DESCRIPTION OF THE TASK
Reproduce the listing below exactly, from its first line down to and including the line with "A simple DFS".

DATASET RECORDS
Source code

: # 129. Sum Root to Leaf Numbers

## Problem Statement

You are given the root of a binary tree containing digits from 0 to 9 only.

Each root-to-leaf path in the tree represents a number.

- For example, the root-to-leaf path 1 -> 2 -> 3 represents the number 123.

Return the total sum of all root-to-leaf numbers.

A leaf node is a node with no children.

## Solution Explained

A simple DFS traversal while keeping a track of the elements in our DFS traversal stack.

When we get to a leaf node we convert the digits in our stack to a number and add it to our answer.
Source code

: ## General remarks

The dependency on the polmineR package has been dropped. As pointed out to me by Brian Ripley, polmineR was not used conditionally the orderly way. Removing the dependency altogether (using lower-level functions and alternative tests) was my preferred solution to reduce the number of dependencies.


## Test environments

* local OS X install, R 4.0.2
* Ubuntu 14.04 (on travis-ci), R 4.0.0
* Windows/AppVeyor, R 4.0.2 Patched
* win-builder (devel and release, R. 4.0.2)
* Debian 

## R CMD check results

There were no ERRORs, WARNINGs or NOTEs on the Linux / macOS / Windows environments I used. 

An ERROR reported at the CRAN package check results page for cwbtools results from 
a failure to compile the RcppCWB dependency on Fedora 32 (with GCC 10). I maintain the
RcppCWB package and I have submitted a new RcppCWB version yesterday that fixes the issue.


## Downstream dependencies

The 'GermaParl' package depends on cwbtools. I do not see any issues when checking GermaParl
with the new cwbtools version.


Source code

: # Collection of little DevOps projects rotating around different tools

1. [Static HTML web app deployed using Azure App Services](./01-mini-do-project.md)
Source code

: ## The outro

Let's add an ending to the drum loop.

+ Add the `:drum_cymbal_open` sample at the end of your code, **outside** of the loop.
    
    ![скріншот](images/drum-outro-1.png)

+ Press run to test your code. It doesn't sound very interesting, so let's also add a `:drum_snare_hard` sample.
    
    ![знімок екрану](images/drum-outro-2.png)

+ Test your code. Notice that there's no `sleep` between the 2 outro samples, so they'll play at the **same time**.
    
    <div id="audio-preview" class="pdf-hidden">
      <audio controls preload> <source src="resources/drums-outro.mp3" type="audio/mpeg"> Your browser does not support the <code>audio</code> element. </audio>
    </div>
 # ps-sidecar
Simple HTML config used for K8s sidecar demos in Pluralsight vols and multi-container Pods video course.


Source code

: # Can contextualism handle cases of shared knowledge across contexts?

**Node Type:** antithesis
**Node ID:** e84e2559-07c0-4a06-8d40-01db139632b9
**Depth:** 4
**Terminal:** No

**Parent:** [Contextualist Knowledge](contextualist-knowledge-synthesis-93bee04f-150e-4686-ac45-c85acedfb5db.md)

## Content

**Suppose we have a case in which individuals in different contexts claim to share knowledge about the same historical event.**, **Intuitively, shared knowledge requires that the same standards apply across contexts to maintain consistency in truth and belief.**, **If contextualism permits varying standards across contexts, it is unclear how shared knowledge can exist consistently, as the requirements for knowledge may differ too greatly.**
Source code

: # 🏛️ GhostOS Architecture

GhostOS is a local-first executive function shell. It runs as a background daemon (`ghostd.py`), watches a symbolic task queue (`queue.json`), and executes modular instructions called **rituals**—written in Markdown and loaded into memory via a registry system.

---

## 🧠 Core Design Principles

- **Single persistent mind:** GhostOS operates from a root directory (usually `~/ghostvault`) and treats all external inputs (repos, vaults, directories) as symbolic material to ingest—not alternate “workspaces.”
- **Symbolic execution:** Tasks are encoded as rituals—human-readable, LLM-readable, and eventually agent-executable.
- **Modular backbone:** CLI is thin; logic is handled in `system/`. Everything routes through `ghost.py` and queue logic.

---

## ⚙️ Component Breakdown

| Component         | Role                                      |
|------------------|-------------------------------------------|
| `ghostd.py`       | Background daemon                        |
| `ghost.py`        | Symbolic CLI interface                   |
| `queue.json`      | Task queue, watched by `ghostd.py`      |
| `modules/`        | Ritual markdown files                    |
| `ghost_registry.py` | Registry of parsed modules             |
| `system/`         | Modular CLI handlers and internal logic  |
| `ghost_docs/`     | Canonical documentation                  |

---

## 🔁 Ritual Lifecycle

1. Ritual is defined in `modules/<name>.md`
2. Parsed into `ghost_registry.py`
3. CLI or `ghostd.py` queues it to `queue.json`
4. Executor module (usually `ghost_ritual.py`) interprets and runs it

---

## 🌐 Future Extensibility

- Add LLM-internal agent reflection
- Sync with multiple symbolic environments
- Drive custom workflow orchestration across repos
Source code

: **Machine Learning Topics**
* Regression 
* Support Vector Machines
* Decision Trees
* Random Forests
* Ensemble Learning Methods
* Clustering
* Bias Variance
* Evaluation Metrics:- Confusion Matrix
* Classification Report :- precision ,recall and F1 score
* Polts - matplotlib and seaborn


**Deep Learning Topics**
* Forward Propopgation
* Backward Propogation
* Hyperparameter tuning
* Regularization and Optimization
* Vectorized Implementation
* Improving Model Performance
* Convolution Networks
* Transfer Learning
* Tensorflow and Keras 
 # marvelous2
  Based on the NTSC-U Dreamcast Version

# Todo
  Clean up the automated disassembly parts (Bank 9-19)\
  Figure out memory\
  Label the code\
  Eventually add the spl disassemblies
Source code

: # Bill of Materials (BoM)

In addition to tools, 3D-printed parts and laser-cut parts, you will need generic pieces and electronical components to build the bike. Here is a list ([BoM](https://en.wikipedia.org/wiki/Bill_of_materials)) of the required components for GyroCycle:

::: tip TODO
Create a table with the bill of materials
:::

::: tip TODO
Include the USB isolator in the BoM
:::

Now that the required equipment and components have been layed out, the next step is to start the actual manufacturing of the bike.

RESPONSE
Source code

: # 129. Sum Root to Leaf Numbers

## Problem Statement

You are given the root of a binary tree containing digits from 0 to 9 only.

Each root-to-leaf path in the tree represents a number.

- For example, the root-to-leaf path 1 -> 2 -> 3 represents the number 123.

Return the total sum of all root-to-leaf numbers.

A leaf node is a node with no children.

## Solution Explained

A simple DFS traversal while keeping a track of the elements in our DFS traversal stack.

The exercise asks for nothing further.